Thermofluor is something different. In thermofluor experiments, you denature your protein by heating. To monitor the denaturation process, dyes such as Sypro Orange are added to the protein. The dye does not fluoresce per se, but during denaturation, hydrophobic parts of the protein become surface exposed which the dye attaches to and starts to fluoresce. In this assay, you can test different buffer conditions/additives/ligands and see which condition is able stabilize your target protein.

If you would like to learn more about MST and if you are interested to test your own sample, you could join one of the MST Meetings:

http://www.nanotemper-technologies.com/news-events/events/article/3rd-north-american-mst-meeting/

Let's see if I got it straight: 

With MST you are measuring differences in fluorescence (deltaF in your Jerabek-Willemsen  et al 2014 paper, where you review this technique) at different temperatures.  That difference in fluorescence is due to the bound-unbound state of the molecules that you are introducing. 

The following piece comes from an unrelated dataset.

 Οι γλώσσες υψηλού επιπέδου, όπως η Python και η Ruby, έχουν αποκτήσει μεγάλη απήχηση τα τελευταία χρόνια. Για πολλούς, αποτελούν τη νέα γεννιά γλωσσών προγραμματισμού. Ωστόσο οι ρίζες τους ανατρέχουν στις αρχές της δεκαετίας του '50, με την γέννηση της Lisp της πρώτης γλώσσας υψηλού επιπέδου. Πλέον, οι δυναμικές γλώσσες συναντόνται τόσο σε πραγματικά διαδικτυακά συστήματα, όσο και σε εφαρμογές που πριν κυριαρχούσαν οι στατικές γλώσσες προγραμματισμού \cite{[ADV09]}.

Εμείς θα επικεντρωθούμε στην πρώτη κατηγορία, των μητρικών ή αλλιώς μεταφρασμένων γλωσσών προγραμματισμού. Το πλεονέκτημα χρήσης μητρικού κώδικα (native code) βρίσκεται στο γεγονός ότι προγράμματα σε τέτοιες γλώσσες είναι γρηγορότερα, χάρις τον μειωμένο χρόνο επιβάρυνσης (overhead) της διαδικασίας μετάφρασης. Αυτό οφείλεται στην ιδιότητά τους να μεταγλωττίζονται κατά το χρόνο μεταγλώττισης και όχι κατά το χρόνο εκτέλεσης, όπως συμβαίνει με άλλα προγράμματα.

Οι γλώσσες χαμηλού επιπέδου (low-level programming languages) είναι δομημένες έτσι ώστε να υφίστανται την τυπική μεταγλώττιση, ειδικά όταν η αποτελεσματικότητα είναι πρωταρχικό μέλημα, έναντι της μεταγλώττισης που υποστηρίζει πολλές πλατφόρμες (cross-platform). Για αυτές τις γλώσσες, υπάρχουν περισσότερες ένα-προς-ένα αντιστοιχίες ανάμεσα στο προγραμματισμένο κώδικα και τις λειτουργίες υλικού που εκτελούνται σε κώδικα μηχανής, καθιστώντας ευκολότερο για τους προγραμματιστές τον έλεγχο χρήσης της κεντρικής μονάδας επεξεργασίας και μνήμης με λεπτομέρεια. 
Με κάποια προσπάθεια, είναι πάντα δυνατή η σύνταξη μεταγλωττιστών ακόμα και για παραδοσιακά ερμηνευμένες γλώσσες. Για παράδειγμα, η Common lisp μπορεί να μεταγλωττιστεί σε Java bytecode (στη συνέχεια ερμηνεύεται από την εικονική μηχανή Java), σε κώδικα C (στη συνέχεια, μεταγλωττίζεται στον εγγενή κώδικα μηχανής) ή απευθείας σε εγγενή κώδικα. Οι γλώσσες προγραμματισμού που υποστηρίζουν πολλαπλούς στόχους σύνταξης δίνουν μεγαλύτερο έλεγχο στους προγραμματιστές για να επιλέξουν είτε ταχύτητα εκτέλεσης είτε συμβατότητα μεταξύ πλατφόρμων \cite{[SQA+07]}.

Then, I could measure the fluorescence of my promoter (labelled with Cy5) bound to the TF and with and without the interacting partner (and using as negative control only the interacting partner and promoter -hopefully not binding at all, otherwise everything will be messed up because there will be an extra Kd). 

Is that right?

I think you got it right. I just want to point out, where the deltaF comes from:

Fluorescence is used to monitor the movement of the molecules. In the spot of heating, the fluorescence signal is detected. If the  fluorescence signal decreases during heating, molecules move away from the heated spot (this is what we mostly see for biomolecules, it's called positive thermophoresis). The movement of the molecule is different if in the unbound or bound state, so one species shows a stronger thermophoresis, the other one a weaker thermophoresis. Therefore, the difference in fluorescence which is plotted in the graph corresponds to the different movement of molecules in the temperature gradient.

Right, you could use Cy5 labeled promotor and check the affinities for TF with and without interacting partner. The negative control is also straight forward. With MST, you could also investigate the binding affinity of the TF towards the interacting partner.

Let me know if you have any further questions!

Well, my next question would be about the amount of protein and DNA I would need.

And whether you would be willing to establish a collaboration if I send the proteins and DNA ... my lab unfortunately won't buy the necessary equipment since this would be a time point experiment most likely not going to be repeated with different proteins ...

Thanks!

Cy5 is a very bright fluorscent dye, you can easily go down to 10nM. The protein concentration depends on the affinity. For MST, you will prepare a dilution series of the protein starting with concentrations around 20fold above the Kd to obtain suffient data points for a good binding curve, both in the saturation and baseline.

You can quantify the interaction between any kind of biomolecules with MST! So I'm sure you will find a huge bunge of applications which you could use MST for :-) 

Let's further discuss via email. Thanks for the discussion and for your interest!!